Somewhere below is a line with "and white modules." and, later, a line with "## Step 3 - Format Information"; repeat those two lines and all the lines between them, exactly as they are.

Exercise input START

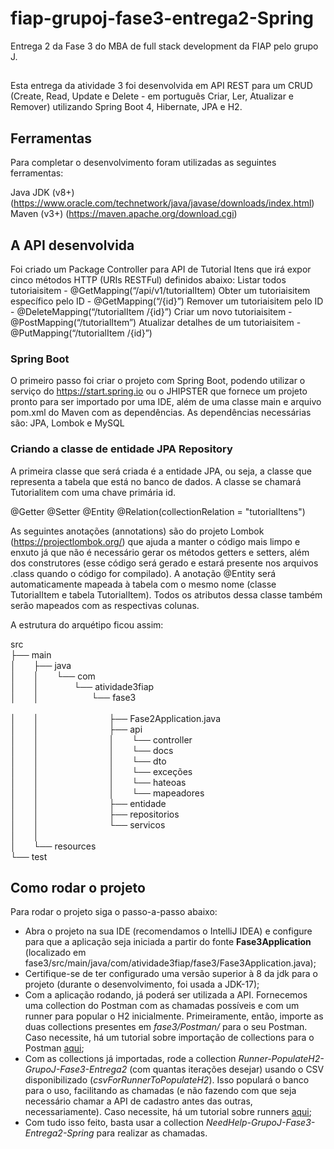 # fiap-grupoj-fase3-entrega2-Spring
Entrega 2 da Fase 3 do MBA de full stack development da FIAP pelo grupo J.

  ##
  
Esta entrega da atividade 3 foi desenvolvida em API REST para um CRUD (Create, Read, Update e Delete - em português Criar, Ler, Atualizar e Remover) utilizando Spring Boot 4, Hibernate, JPA e H2.

## Ferramentas

Para completar o desenvolvimento foram utilizadas as seguintes ferramentas:

Java JDK (v8+) (https://www.oracle.com/technetwork/java/javase/downloads/index.html)
Maven (v3+) (https://maven.apache.org/download.cgi)

## A API desenvolvida

Foi criado um Package Controller para  API de Tutorial Itens que irá expor cinco métodos HTTP (URIs RESTFul) definidos abaixo:
Listar todos tutoriaisitem - @GetMapping(“/api/v1/tutorialItem)
Obter um tutoriaisitem específico pelo ID - @GetMapping(“/{id}”)
Remover um tutoriaisitem pelo ID - @DeleteMapping(“/tutorialItem /{id}”)
Criar um novo tutoriaisitem - @PostMapping(“/tutorialItem”)
Atualizar detalhes de um tutoriaisitem - @PutMapping(“/tutorialItem /{id}”)

### Spring Boot

O primeiro passo foi criar o projeto com Spring Boot, podendo utilizar o serviço do https://start.spring.io ou o JHIPSTER que fornece um projeto pronto para ser importado por uma IDE, além de uma classe main e arquivo pom.xml do Maven com as dependências. As dependências necessárias são: JPA, Lombok e MySQL

### Criando a classe de entidade JPA Repository
A primeira classe que será criada é a entidade JPA, ou seja, a classe que representa a tabela que está no banco de dados. A classe se chamará Tutorialitem com uma chave primária id.

@Getter @Setter
@Entity
@Relation(collectionRelation = "tutorialItens")

As seguintes anotações (annotations) são do projeto Lombok (https://projectlombok.org/) que ajuda a manter o código mais limpo e enxuto já que não é necessário gerar os métodos getters e setters, além dos construtores (esse código será gerado e estará presente nos arquivos .class quando o código for compilado).
A anotação @Entity será automaticamente mapeada à tabela com o mesmo nome (classe TutorialItem e tabela TutorialItem). Todos os atributos dessa classe também serão mapeados com as respectivas colunas. 

A estrutura do arquétipo ficou  assim:

src
<br/>├── main
<br/>│&emsp;&emsp;├── java
<br/>│&emsp;&emsp;│&emsp;&emsp;└── com
<br/>│&emsp;&emsp;│&emsp;&emsp;&emsp;&emsp;└── atividade3fiap
<br/>│&emsp;&emsp;│&emsp;&emsp;&emsp;&emsp;&emsp;&emsp;└── fase3 	
<br/>│&emsp;&emsp;│&emsp;&emsp;&emsp;&emsp;&emsp;&emsp;&emsp;&emsp;├── Fase2Application.java
<br/>│&emsp;&emsp;│&emsp;&emsp;&emsp;&emsp;&emsp;&emsp;&emsp;&emsp;├── api
<br/>│&emsp;&emsp;│&emsp;&emsp;&emsp;&emsp;&emsp;&emsp;&emsp;&emsp;│&emsp;&emsp;└── controller
<br/>│&emsp;&emsp;│&emsp;&emsp;&emsp;&emsp;&emsp;&emsp;&emsp;&emsp;│&emsp;&emsp;└── docs
<br/>│&emsp;&emsp;│&emsp;&emsp;&emsp;&emsp;&emsp;&emsp;&emsp;&emsp;│&emsp;&emsp;└── dto
<br/>│&emsp;&emsp;│&emsp;&emsp;&emsp;&emsp;&emsp;&emsp;&emsp;&emsp;│&emsp;&emsp;└── exceções
<br/>│&emsp;&emsp;│&emsp;&emsp;&emsp;&emsp;&emsp;&emsp;&emsp;&emsp;│&emsp;&emsp;└── hateoas
<br/>│&emsp;&emsp;│&emsp;&emsp;&emsp;&emsp;&emsp;&emsp;&emsp;&emsp;│&emsp;&emsp;└── mapeadores
<br/>│&emsp;&emsp;│&emsp;&emsp;&emsp;&emsp;&emsp;&emsp;&emsp;&emsp;├── entidade
<br/>│&emsp;&emsp;│&emsp;&emsp;&emsp;&emsp;&emsp;&emsp;&emsp;&emsp;├── repositorios
<br/>│&emsp;&emsp;│&emsp;&emsp;&emsp;&emsp;&emsp;&emsp;&emsp;&emsp;└── servicos
<br/>│&emsp;&emsp;│&emsp;&emsp;&emsp;&emsp;&emsp;&emsp;
<br/>│&emsp;&emsp;└── resources
<br/>└── test

  ##
  
## Como rodar o projeto

Para rodar o projeto siga o passo-a-passo abaixo:
<ul>
<li>Abra o projeto na sua IDE (recomendamos o IntelliJ IDEA) e configure para que a aplicação seja iniciada a partir do fonte <b>Fase3Application</b> (localizado em fase3/src/main/java/com/atividade3fiap/fase3/Fase3Application.java);</li>
<li>Certifique-se de ter configurado uma versão superior à 8 da jdk para o projeto (durante o desenvolvimento, foi usada a JDK-17);</li>
<li>Com a aplicação rodando, já poderá ser utilizada a API. Fornecemos uma collection do Postman com as chamadas possíveis e com um runner para popular o H2 inicialmente. Primeiramente, então, importe as duas collections presentes em <i>fase3/Postman/</i> para o seu Postman. Caso necessite, há um tutorial sobre importação de collections para o Postman <a href="https://learning.postman.com/docs/getting-started/importing-and-exporting-data/">aqui</a>;</li>
<li>Com as collections já importadas, rode a collection <i>Runner-PopulateH2-GrupoJ-Fase3-Entrega2</i> (com quantas iterações desejar) usando o CSV disponibilizado (<i>csvForRunnerToPopulateH2</i>). Isso populará o banco para o uso, facilitando as chamadas (e não fazendo com que seja necessário chamar a API de cadastro antes das outras, necessariamente). Caso necessite, há um tutorial sobre runners <a href="https://blog.postman.com/using-csv-and-json-files-in-the-postman-collection-runner/">aqui</a>;</li>
<li>Com tudo isso feito, basta usar a collection <i>NeedHelp-GrupoJ-Fase3-Entrega2-Spring</i> para realizar as chamadas.</li>
</ul>

  ##
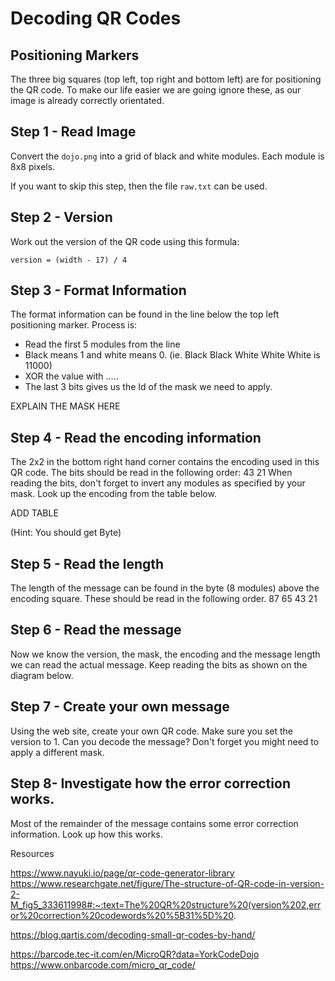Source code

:# Decoding QR Codes

## Positioning Markers
The three big squares (top left,  top right and bottom left) are for positioning the QR code.
To make our life easier we are going ignore these,  as our image is already correctly orientated.


## Step 1 - Read Image
Convert the `dojo.png` into a grid of black and white modules.
Each module is 8x8 pixels.

If you want to skip this step,  then the file `raw.txt` can be used.

## Step 2 - Version
Work out the version of the QR code using this formula:

`version = (width - 17) / 4`

## Step 3 - Format Information
The format information can be found in the line below the top left positioning marker.
Process is:
* Read the first 5 modules from the line
* Black means 1 and white means 0.  (ie.  Black Black White White White is 11000)
* XOR the value with .....
* The last 3 bits gives us the Id of the mask we need to apply.

EXPLAIN THE MASK HERE

## Step 4 - Read the encoding information
The 2x2 in the bottom right hand corner contains the encoding used in this QR code.
The bits should be read in the following order:
43
21
When reading the bits,  don't forget to invert any modules as specified by your mask.
Look up the encoding from the table below.

ADD TABLE

(Hint:  You should get Byte)


## Step 5 - Read the length
The length of the message can be found in the byte (8 modules) above the encoding square.  These
should be read in the following order.
87
65
43
21

## Step 6 - Read the message
Now we know the version, the mask, the encoding and the message length we can read the actual message.
Keep reading the bits as shown on the diagram below.


## Step 7 - Create your own message
Using the web site,  create your own QR code.  Make sure you set the version to 1.  Can you decode the message?
Don't forget you might need to apply a different mask.

## Step 8- Investigate how the error correction works.
Most of the remainder of the message contains some error correction information.  Look up how this works.






Resources

https://www.nayuki.io/page/qr-code-generator-library
https://www.researchgate.net/figure/The-structure-of-QR-code-in-version-2-M_fig5_333611998#:~:text=The%20QR%20structure%20(version%202,error%20correction%20codewords%20%5B31%5D%20.

https://blog.qartis.com/decoding-small-qr-codes-by-hand/

https://barcode.tec-it.com/en/MicroQR?data=YorkCodeDojo
https://www.onbarcode.com/micro_qr_code/
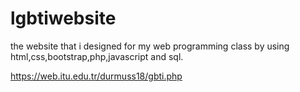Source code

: # lgbtiwebsite
the website that i designed for my web programming class by using html,css,bootstrap,php,javascript and sql.

https://web.itu.edu.tr/durmuss18/gbti.php
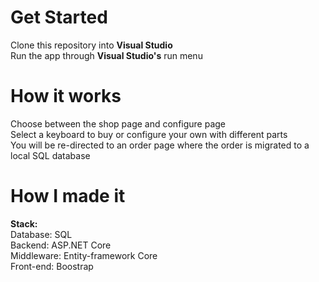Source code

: # Get Started 
Clone this repository into **Visual Studio**<br/>
Run the app through **Visual Studio's** run menu <br/>

# How it works
Choose between the shop page and configure page <br/>
Select a keyboard to buy or configure your own with different parts <br/>
You will be re-directed to an order page where the order is migrated to a local SQL database <br/>

# How I made it
**Stack:** <br/>
Database: SQL <br/>
Backend: ASP.NET Core <br/>
Middleware: Entity-framework Core <br/>
Front-end: Boostrap


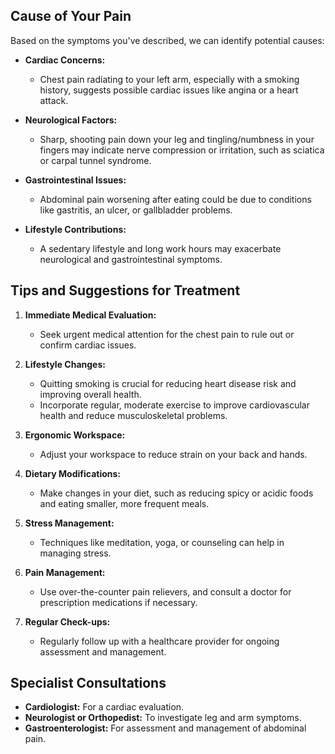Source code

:## Cause of Your Pain

Based on the symptoms you've described, we can identify potential causes:

- **Cardiac Concerns:**
  - Chest pain radiating to your left arm, especially with a smoking history, suggests possible cardiac issues like angina or a heart attack.

- **Neurological Factors:**
  - Sharp, shooting pain down your leg and tingling/numbness in your fingers may indicate nerve compression or irritation, such as sciatica or carpal tunnel syndrome.

- **Gastrointestinal Issues:**
  - Abdominal pain worsening after eating could be due to conditions like gastritis, an ulcer, or gallbladder problems.

- **Lifestyle Contributions:**
  - A sedentary lifestyle and long work hours may exacerbate neurological and gastrointestinal symptoms.

## Tips and Suggestions for Treatment

1. **Immediate Medical Evaluation:**
   - Seek urgent medical attention for the chest pain to rule out or confirm cardiac issues.

2. **Lifestyle Changes:**
   - Quitting smoking is crucial for reducing heart disease risk and improving overall health.
   - Incorporate regular, moderate exercise to improve cardiovascular health and reduce musculoskeletal problems.

3. **Ergonomic Workspace:**
   - Adjust your workspace to reduce strain on your back and hands.

4. **Dietary Modifications:**
   - Make changes in your diet, such as reducing spicy or acidic foods and eating smaller, more frequent meals.

5. **Stress Management:**
   - Techniques like meditation, yoga, or counseling can help in managing stress.

6. **Pain Management:**
   - Use over-the-counter pain relievers, and consult a doctor for prescription medications if necessary.

7. **Regular Check-ups:**
   - Regularly follow up with a healthcare provider for ongoing assessment and management.

## Specialist Consultations

- **Cardiologist:** For a cardiac evaluation.
- **Neurologist or Orthopedist:** To investigate leg and arm symptoms.
- **Gastroenterologist:** For assessment and management of abdominal pain.
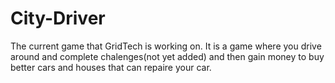 # City-Driver
The current game that GridTech is working on. It is a game where you drive around and complete chalenges(not yet added) and then gain money to buy better cars and houses that can repaire your car.
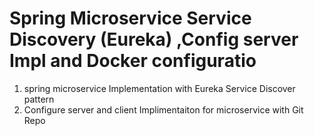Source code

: 
# Spring Microservice Service Discovery (Eureka) ,Config server Impl and Docker configuratio

  1. spring microservice Implementation with Eureka Service Discover pattern
  2. Configure server and client Implimentaiton for microservice with Git Repo
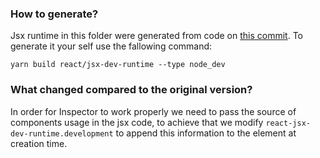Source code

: ### How to generate?

Jsx runtime in this folder were generated from code on [this commit](https://github.com/software-mansion-labs/react-radon-ide/commit/387096b52ea3b8e757e58af6177f29c8eb496edf). To generate it your self use the fallowing command: 

`yarn build react/jsx-dev-runtime --type node_dev`

### What changed compared to the original version?  

In order for Inspector to work properly we need to pass the source of components usage in the jsx code, to achieve that we modify `react-jsx-dev-runtime.development` to append this information to the element at creation time. 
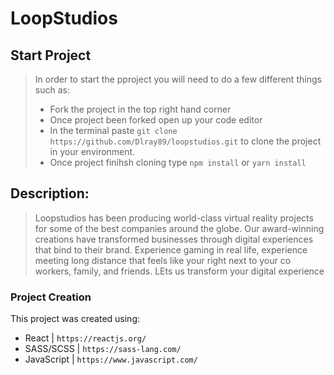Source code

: # LoopStudios
## Start Project
> In order to start the pproject you will need to do a few different things such as:
> * Fork the project in the top right hand corner
> * Once project been forked open up your code editor
> * In the terminal paste `git clone https://github.com/Dlray89/loopstudios.git` to clone the project in your environment.
> * Once project finihsh cloning type `npm install` or `yarn install`

## Description:
>Loopstudios has been producing world-class virtual reality projects for some of the best companies around the globe. Our award-winning creations have transformed businesses through digital experiences that bind to their brand. Experience gaming in real life, experience meeting long distance that feels like your right next to your co workers, family, and friends. LEts us transform your digital experience


### Project Creation
This project was created using:
* React | `https://reactjs.org/`
* SASS/SCSS | `https://sass-lang.com/`
* JavaScript | `https://www.javascript.com/`




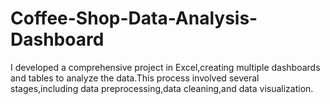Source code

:# Coffee-Shop-Data-Analysis-Dashboard
I developed a comprehensive project in Excel,creating multiple dashboards and tables to analyze the data.This process involved several stages,including data preprocessing,data cleaning,and data visualization. 
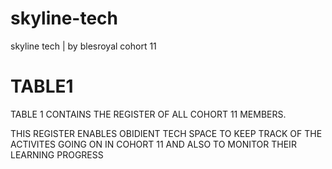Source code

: # skyline-tech
skyline tech | by blesroyal cohort 11

# TABLE1

TABLE 1 CONTAINS THE REGISTER OF ALL COHORT 11 MEMBERS.

THIS REGISTER ENABLES OBIDIENT TECH SPACE TO KEEP TRACK OF THE ACTIVITES GOING ON IN COHORT 11 AND ALSO TO MONITOR THEIR LEARNING PROGRESS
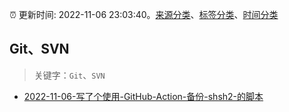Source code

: :alarm_clock: 更新时间: 2022-11-06 23:03:40。[来源分类](../README.md)、[标签分类](../TAGS.md)、[时间分类](../TIMELINE.md)

## Git、SVN


> 关键字：`Git`、`SVN`



- [2022-11-06-写了个使用-GitHub-Action-备份-shsh2-的脚本](https://www.v2ex.com/t/893141) 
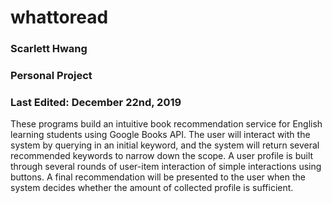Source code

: # whattoread

### Scarlett Hwang
### Personal Project
### Last Edited: December 22nd, 2019

These programs build an intuitive book recommendation service for English learning
students using Google Books API. The user will interact with the system by querying
in an initial keyword, and the system will return several recommended keywords to
narrow down the scope. A user profile is built through several rounds of user-item
interaction of simple interactions using buttons. A final recommendation will be
presented to the user when the system decides whether the amount of collected profile
is sufficient. 
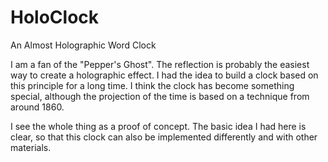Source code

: # HoloClock
An Almost Holographic Word Clock

I am a fan of the "Pepper's Ghost". The reflection is probably the easiest way to create a holographic effect. I had the idea to build a clock based on this principle for a long time. I think the clock has become something special, although the projection of the time is based on a technique from around 1860.



I see the whole thing as a proof of concept. The basic idea I had here is clear, so that this clock can also be implemented differently and with other materials.
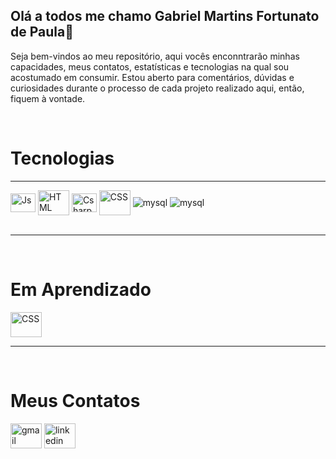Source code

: ## Olá a todos me chamo Gabriel Martins Fortunato de Paula👋
<p>Seja bem-vindos ao meu repositório, aqui vocês enconntrarão minhas capacidades, meus contatos, estatísticas e tecnologias na qual sou acostumado em consumir. Estou aberto para comentários, dúvidas e curiosidades durante o processo de cada projeto realizado aqui, então, fiquem à vontade.</p>


<!--
- 🔭 Eu estou a procura de um estágio de trabalho.
- 🌱 Estudo  C#, HTML, JavaScript e CSS no Senac de Itaquera.
- 👯 Estou buscando colaborar em uma multinacional.
- 🤔 Por enquanto estou resolvendo problemas de programação.
- 💬 Pergunte-me sobre C# e HTML ficarei feliz em responder.
- 📫 How to reach me: gabrielmartins180706@gmail.com
- 😄 Pronouns: he/him
- ⚡ Fun fact: Estudando igual um cachorro.
- ✅ Estou certo de que meus erros me darão ideias novas.
-->
<div style="display: inline_block"><br>
  <h1> Tecnologias </h1>
  <hr>
  <img align="center" alt="Js" height="30" width="40" src="https://cdn.jsdelivr.net/gh/devicons/devicon@latest/icons/javascript/javascript-original.svg">
  <img align="center" alt="HTML" height="40" width="50" src="https://cdn.jsdelivr.net/gh/devicons/devicon@latest/icons/html5/html5-original-wordmark.svg">
  <img align="center" alt="Csharp" height="30" width="40" src="https://cdn.jsdelivr.net/gh/devicons/devicon@latest/icons/csharp/csharp-original.svg">
  <img align="center" alt="CSS" height="40" width="50" src="https://cdn.jsdelivr.net/gh/devicons/devicon@latest/icons/css3/css3-original-wordmark.svg">
   <img align="center" alt="mysql" src="https://cdn.jsdelivr.net/gh/devicons/devicon@latest/icons/mariadb/mariadb-original.svg">
  <img align="center" alt="mysql" src="https://cdn.jsdelivr.net/gh/devicons/devicon@latest/icons/mysql/mysql-original.svg">
</div><br>
<hr>
<br>
<h1> Em Aprendizado </h1>
    <img align="center" alt="CSS" height="40" width="50" src="https://cdn.jsdelivr.net/gh/devicons/devicon@latest/icons/c/c-original.svg">
    <hr><br>
    <h1>Meus Contatos</h1>
  <a href = "mailto:gabrielmartins180706@gmail.com"><img src="https://img.shields.io/badge/-Gmail-%23333?style=for-the-badge&logo=gmail&logoColor=white" target="_blank" alt = "gmail" height="40" width="50" ></a>
  <a href="https://www.linkedin.com/in/gabriel-martins-09297934b/" target="_blank"><img src="https://img.shields.io/badge/-LinkedIn-%230077B5?style=for-the-badge&logo=linkedin&logoColor=white" alt = "linkedin" height="40" width="50"></a>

Exercise input END

**Reply:**
Convert the `dojo.png` into a grid of black and white modules.
Each module is 8x8 pixels.

If you want to skip this step,  then the file `raw.txt` can be used.

## Step 2 - Version
Work out the version of the QR code using this formula:

`version = (width - 17) / 4`

## Step 3 - Format Information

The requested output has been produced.